Wednesday, February 28, 2007

"One of the most extraordinary vineyards on earth."

Winemaker Genevieve Janssens

This past weekend at the Premiere Napa Valley, wines were presented from 190 wineries. One that caught my attention was from Robert Mondavi. From Amuse Bouche to Z-D there were many cool properties represented, and some made Mondavi look, well, old and out of place. But place is what made this winery and valley great. And though the new tide of sommeliers don't look to Mondavi for inspiration these days, they're missing a national treasure.

Notes from the catalog - Lot Description:
Following the Robert Mondavi Winery's 40th anniversary celebration in 2006, it seemed only fitting that for Premiere Napa Valley 2007, we would look back to the early days of the winery and select grapes from some of our oldest plantings to create a very special wine from the 2006 vintage. This year we present Nostalgie, a blend of exceptional Cabernet Sauvignon from time-proven vines in the Marjorie's Twilight Vineyard (planted in 1972) and from our Z Block in To Kalon Vineyard (also planted in 1972).
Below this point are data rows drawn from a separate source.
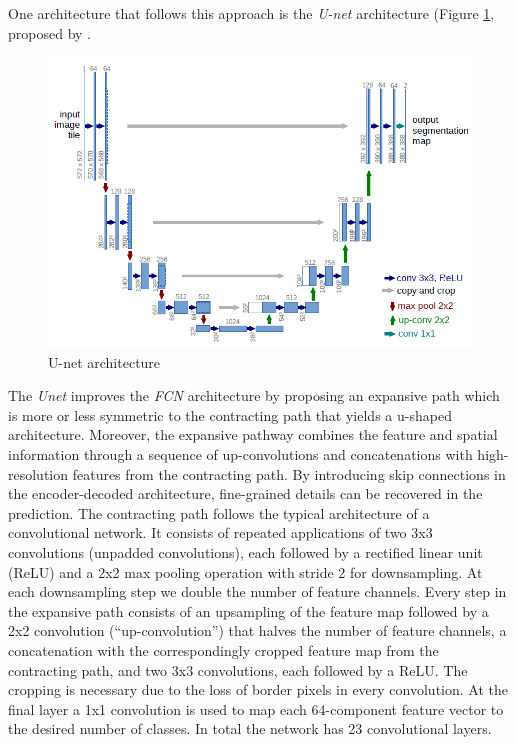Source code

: One architecture that follows this approach is the \textit{U-net} architecture (Figure \ref{fig:unet_architecture}, proposed by \citep{ronneberger2015u}.
\begin{figure}
\centerline{\includegraphics[scale=0.6]{images/chapter_2/unet.png}}
\caption{U-net architecture \citep{ronneberger2015u}}
\label{fig:unet_architecture}
\end{figure}
The \textit{Unet} improves the \textit{FCN} architecture by proposing an expansive path which is more or less symmetric to the contracting path that yields a u-shaped architecture. Moreover, the expansive pathway combines the feature and spatial information through a sequence of up-convolutions and concatenations with high-resolution features from the contracting path. By introducing skip connections in the encoder-decoded architecture, fine-grained details can be recovered in the prediction. The contracting path follows the typical architecture of a convolutional network. It consists of repeated applications of two 3x3 convolutions (unpadded convolutions), each followed by a rectified linear unit (ReLU) and a 2x2 max pooling operation with stride 2 for downsampling. At each downsampling step we double the number of feature channels. Every step in the expansive path consists of an upsampling of the feature map followed by a 2x2 convolution (“up-convolution”) that halves the number of feature channels, a concatenation with the correspondingly cropped feature map from the contracting path, and two 3x3 convolutions, each followed by a ReLU. The cropping is necessary due to the loss of border pixels in every convolution. At the final layer a 1x1 convolution is used to map each 64-component feature vector to the desired number of classes. In total the network has 23 convolutional layers.

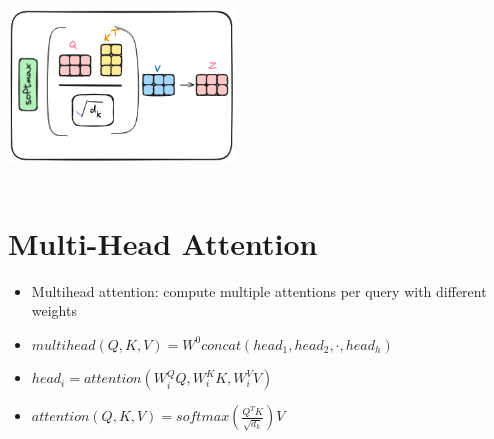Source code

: \documentclass{article}
\begin{document}
\begin{minipage}{0.5\textwidth}
\includegraphics[width=6cm, height=5cm]{Transformer/Images/SelfAttention5.png}
\end{minipage}

\section{Multi-Head Attention}
\begin{itemize}
    \item Multihead attention: compute multiple attentions per query with different weights
    \item $multihead(Q,K,V) = W^0 concat(head_1, head_2, \cdot , head_h)$ 
    \item $ head_i = attention(W_i^QQ, W_i^K K, W_i^V V )$
    \item $attention(Q,K,V) = softmax(\frac{Q^T K}{\sqrt{d_k}} )V$ 
\end{itemize}
\end{document}
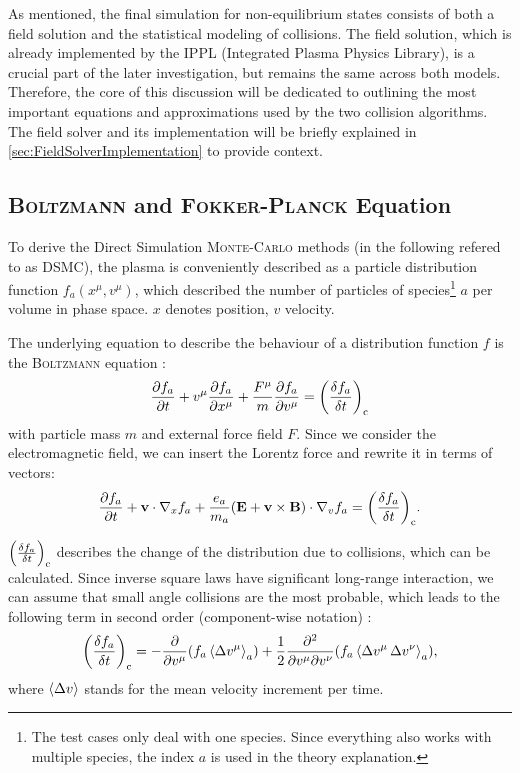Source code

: As mentioned, the final simulation for non-equilibrium states consists of both a field solution and the statistical modeling of collisions. The field solution, which is already implemented by the IPPL (Integrated Plasma Physics Library), is a crucial part of the later investigation, but remains the same across both models. Therefore, the core of this discussion will be dedicated to outlining the most important equations and approximations used by the two collision algorithms. \\
The field solver and its implementation will be briefly explained in \ref{sec:FieldSolverImplementation} to provide context. 


\subsection{\textsc{Boltzmann} and \textsc{Fokker-Planck} Equation}

To derive the Direct Simulation \textsc{Monte-Carlo} methods (in the following refered to as DSMC), the plasma is conveniently described as a particle distribution function $f_a(x^\mu, v^\mu)$, which described the number of particles of species\footnote{The test cases only deal with one species. Since everything also works with multiple species, the index $a$ is used in the theory explanation.} $a$ per volume in phase space. $x$ denotes position, $v$ velocity.

The underlying equation to describe the behaviour of a distribution function $f$ is the \textsc{Boltzmann} equation \cite[1]{Rosenbluth1957}:
\begin{equation*}
    \pdv{f_a}{t} + v^\mu \pdv{f_a}{x^\mu} + \frac{F^\mu}{m} \pdv{f_a}{v^\mu} = \qty(\fdv{f_a}{t})_\mathrm{c}
\end{equation*}
with particle mass $m$ and external force field $F$. Since we consider the electromagnetic field, we can insert the Lorentz force and rewrite it in terms of vectors:
\begin{equation*}
    \pdv{f_a}{t} + \mathbf{v} \cdot \nabla_x f_a + \frac{e_a}{m_a} \qty(\mathbf{E} + \mathbf{v} \times \mathbf{B}) \cdot \nabla_v f_a = \qty(\fdv{f_a}{t})_\mathrm{c} .
\end{equation*}

$\qty(\fdv{f_a}{t})_\mathrm{c}$ describes the change of the distribution due to collisions, which can be calculated. Since inverse square laws have significant long-range interaction, we can assume that small angle collisions are the most probable, which leads to the following term in second order (component-wise notation) \cite[2]{Rosenbluth1957}:
\begin{equation}
    \qty(\fdv{f_a}{t})_\mathrm{c} = - \pdv{v^\mu} \qty(f_a \expval{\Delta v^\mu}_a) + \frac{1}{2} \pdv{}{v^\mu}{v^\nu} \qty(f_a \expval{\Delta v^\mu \, \Delta v^\nu}_a) , \label{eq:2.1:fokkerplanck_base}
\end{equation}
where $\expval{\Delta v}$ stands for the mean velocity increment per time.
Both of these vineyards lie on the western bench of Oakville, just at the base of the majestic Mayacamas Mountains. Cabernet Sauvignon (clone 7) grown on classic St. George rootstock was hand-picked from old head-pruned vines, hand-sorted and fermented in oak tanks in our To Kalon Reserve fermentation cellar. After extended maceration, the wine went into French oak chateau barrels where it will remain well into 2008

I must have walked around that room 3 or 4 times, waiting for a moment to pay my respects. Winemaker Genevieve Janssens was pouring her wine. An historical figure for one so young, she has been at Mondavi since 1997 where she came to from Opus One after 9 years. The To Kalon Project was her baby, which was a major renovation of the now 40-year-old winery. Genevieve wanted a winery equal to the To Kalon vineyard, which she says is “one of the most extraordinary vineyards on earth.”

Amen.

So amidst all the glitter and the glamour of the barrel tasting, good old Mother Earth quietly served up another great one. With land, we are given its inherent territoriality. With the founder, Robert Mondavi, we are given an innovative tradition. And now, with Genevieve, we are gifted with a sensibility and reverence for something out of the ordinary. This may be Napa, but the wine gods are beaming at their native sons and daughters. And that is something one doesn’t find solely on the wine trail in Italy.

My tasting note? As I tasted the wine something stirred within me, something that is still moving, as if I had been in the presence of a great master or brujo. I have only had the experience three times, but as I let just a little of the wine slide down, not spitting, another liquid appeared. Not colorful or perfumed, but of an emotion that wine rarely touches. It was a tear that fell from my eye. Powerful, a tremor that is still pulsing within, but not one of shock. One of pure joy.